The publishing world is harsh. It’s cold and full of rejection.
You write a story, get excited and send it off with hope in your heart. Pick me! Pick me!
And more often than not they don’t.
And then they don’t some more.
Recently I’ve had a good run, six acceptances in a cluster! I cheered: Hooray! They picked me! But once all the celebration sushi had been eaten I started wondering: where did all this acceptance come from?
I’ve been actively trying to get work published for over a year and a half now with some publications and contest wins here and there, but nothing like my recent successes. So what have I been doing differently?
The one major change I’ve made is finding my place. I write magic realism and because I often have speculative elements in my stories I was sure I would find success in the world of sci-fi/fantasy, but that just hasn’t been the case. So as I’ve stumbled along I’ve refined my searches, sought out literary magazines with a subtle (or obvious) surreal/magic realism slant and really aimed as opposed to shooting in the dark. I’ve learned from my rejections.
I spent a lot of time trying to slot myself into the speculative fiction world because I thought it was the most appropriate place for me, but I’ve learned that’s not the case and it’s a good thing to know, because now I can really focus and hopefully hit the mark more often.
When I was an actor years ago I got the best piece of advice about rejection I’ve ever heard: they aren’t (necessarily) rejecting you because you’re bad, they’re rejecting you because you’re not right for the part. Don’t take it personally.

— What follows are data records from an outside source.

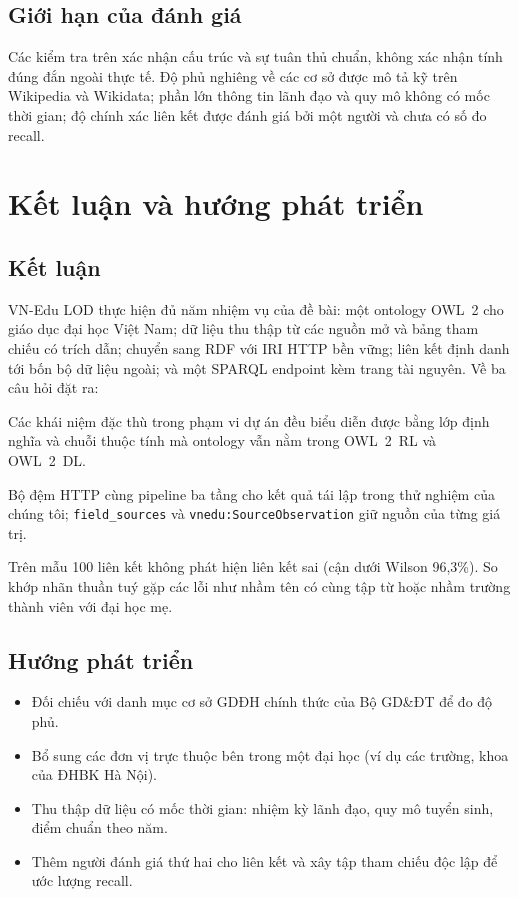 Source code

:\documentclass[12pt,a4paper]{article}
\newcommand{\vn}[1]{\texttt{vnedu:\allowbreak #1}}
\newcommand{\RQ}[1]{\textbf{RQ#1}}
\begin{document}
\subsection{Giới hạn của đánh giá}
Các kiểm tra trên xác nhận cấu trúc và sự tuân thủ chuẩn, không xác nhận tính đúng đắn ngoài thực tế. Độ phủ nghiêng về
các cơ sở được mô tả kỹ trên Wikipedia và Wikidata; phần lớn thông tin lãnh đạo và quy mô không có mốc thời gian; độ chính
xác liên kết được đánh giá bởi một người và chưa có số đo recall.

\section{Kết luận và hướng phát triển}\label{sec:conclusion}

\subsection{Kết luận}
VN-Edu LOD thực hiện đủ năm nhiệm vụ của đề bài: một ontology OWL~2 cho giáo dục đại học Việt Nam; dữ liệu thu thập từ
các nguồn mở và bảng tham chiếu có trích dẫn; chuyển sang RDF với IRI HTTP bền vững; liên kết định danh tới bốn bộ dữ
liệu ngoài; và một SPARQL endpoint kèm trang tài nguyên. Về ba câu hỏi đặt ra:
\begin{description}[leftmargin=1.1cm,style=sameline]
  \item[\RQ{1}] Các khái niệm đặc thù trong phạm vi dự án đều biểu diễn được bằng lớp định nghĩa và chuỗi thuộc tính mà
  ontology vẫn nằm trong OWL~2~RL và OWL~2~DL.
  \item[\RQ{2}] Bộ đệm HTTP cùng pipeline ba tầng cho kết quả tái lập trong thử nghiệm của chúng tôi; \texttt{field\_sources}
  và \vn{SourceObservation} giữ nguồn của từng giá trị.
  \item[\RQ{3}] Trên mẫu 100 liên kết không phát hiện liên kết sai (cận dưới Wilson 96,3\%). So khớp nhãn thuần tuý gặp
  các lỗi như nhầm tên có cùng tập từ hoặc nhầm trường thành viên với đại học mẹ.
\end{description}

\subsection{Hướng phát triển}
\begin{itemize}
  \item Đối chiếu với danh mục cơ sở GDĐH chính thức của Bộ GD\&ĐT để đo độ phủ.
  \item Bổ sung các đơn vị trực thuộc bên trong một đại học (ví dụ các trường, khoa của ĐHBK Hà Nội).
  \item Thu thập dữ liệu có mốc thời gian: nhiệm kỳ lãnh đạo, quy mô tuyển sinh, điểm chuẩn theo năm.
  \item Thêm người đánh giá thứ hai cho liên kết và xây tập tham chiếu độc lập để ước lượng recall.
\end{itemize}
\end{document}
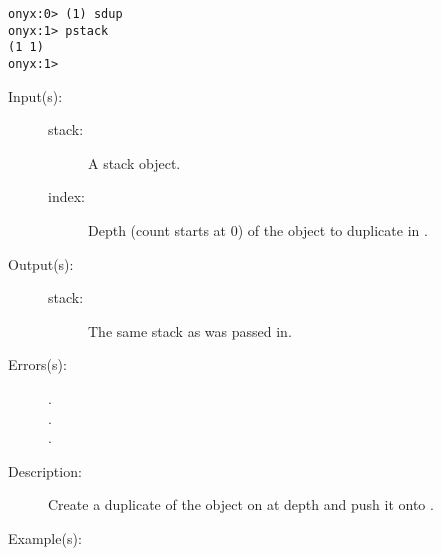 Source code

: \begin{description}
\begin{description}
\begin{verbatim}
onyx:0> (1) sdup
onyx:1> pstack
(1 1)
onyx:1>
		\end{verbatim}
	\end{description}
\label{systemdict:sindex}
\item[{\onyxop{stack index}{sindex}{stack}}: ]
	\begin{description}\item[]
	\item[Input(s): ]
		\begin{description}\item[]
		\item[stack: ]
			A stack object.
		\item[index: ]
			Depth (count starts at 0) of the object to duplicate in
			.
		\end{description}
	\item[Output(s): ]
		\begin{description}\item[]
		\item[stack: ]
			The same stack as was passed in.
		\end{description}
	\item[Errors(s): ]
		\begin{description}\item[]
		\item[.]
		\item[.]
		\item[.]
		\end{description}
	\item[Description: ]
		Create a duplicate of the object on  at depth
		 and push it onto .
	\item[Example(s): ]\begin{verbatim}


\end{verbatim}
\end{description}
\end{description}
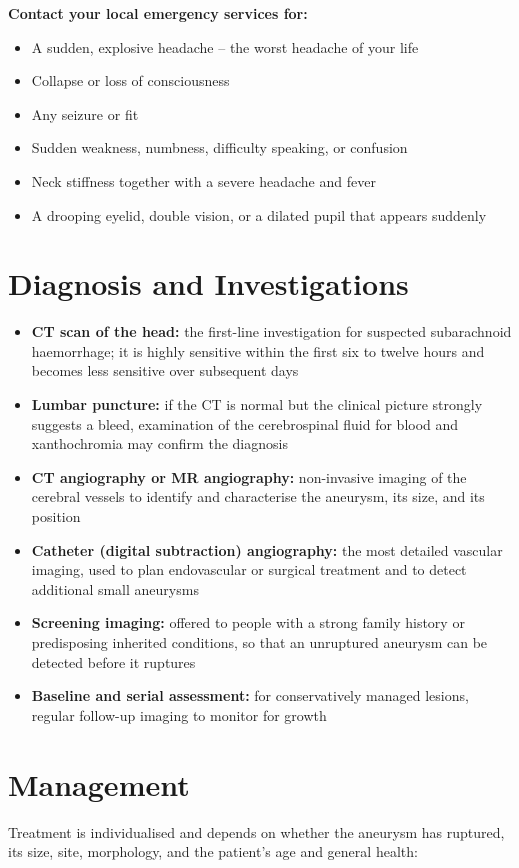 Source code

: \textbf{Contact your local emergency services for:}
\begin{itemize}
    \item A sudden, explosive headache -- the worst headache of your life
    \item Collapse or loss of consciousness
    \item Any seizure or fit
    \item Sudden weakness, numbness, difficulty speaking, or confusion
    \item Neck stiffness together with a severe headache and fever
    \item A drooping eyelid, double vision, or a dilated pupil that appears suddenly
\end{itemize}

\section*{Diagnosis and Investigations}
\begin{itemize}
    \item \textbf{CT scan of the head:} the first-line investigation for suspected subarachnoid haemorrhage; it is highly sensitive within the first six to twelve hours and becomes less sensitive over subsequent days
    \item \textbf{Lumbar puncture:} if the CT is normal but the clinical picture strongly suggests a bleed, examination of the cerebrospinal fluid for blood and xanthochromia may confirm the diagnosis
    \item \textbf{CT angiography or MR angiography:} non-invasive imaging of the cerebral vessels to identify and characterise the aneurysm, its size, and its position
    \item \textbf{Catheter (digital subtraction) angiography:} the most detailed vascular imaging, used to plan endovascular or surgical treatment and to detect additional small aneurysms
    \item \textbf{Screening imaging:} offered to people with a strong family history or predisposing inherited conditions, so that an unruptured aneurysm can be detected before it ruptures
    \item \textbf{Baseline and serial assessment:} for conservatively managed lesions, regular follow-up imaging to monitor for growth
\end{itemize}

\section*{Management}
Treatment is individualised and depends on whether the aneurysm has ruptured, its size, site, morphology, and the patient's age and general health:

I’ve tried to keep that same advice in mind as I go through the process of becoming a published writer. I need to find the places that are right for me and that takes work, but it’s worth while when you start hitting the right note with the right places, because it can lead to amazing connections and great publications!
The moral? Buck up and focus on getting your work into the right hands. Just because you get a rejection doesn’t mean your story is bad, it just means you haven’t found your place just yet.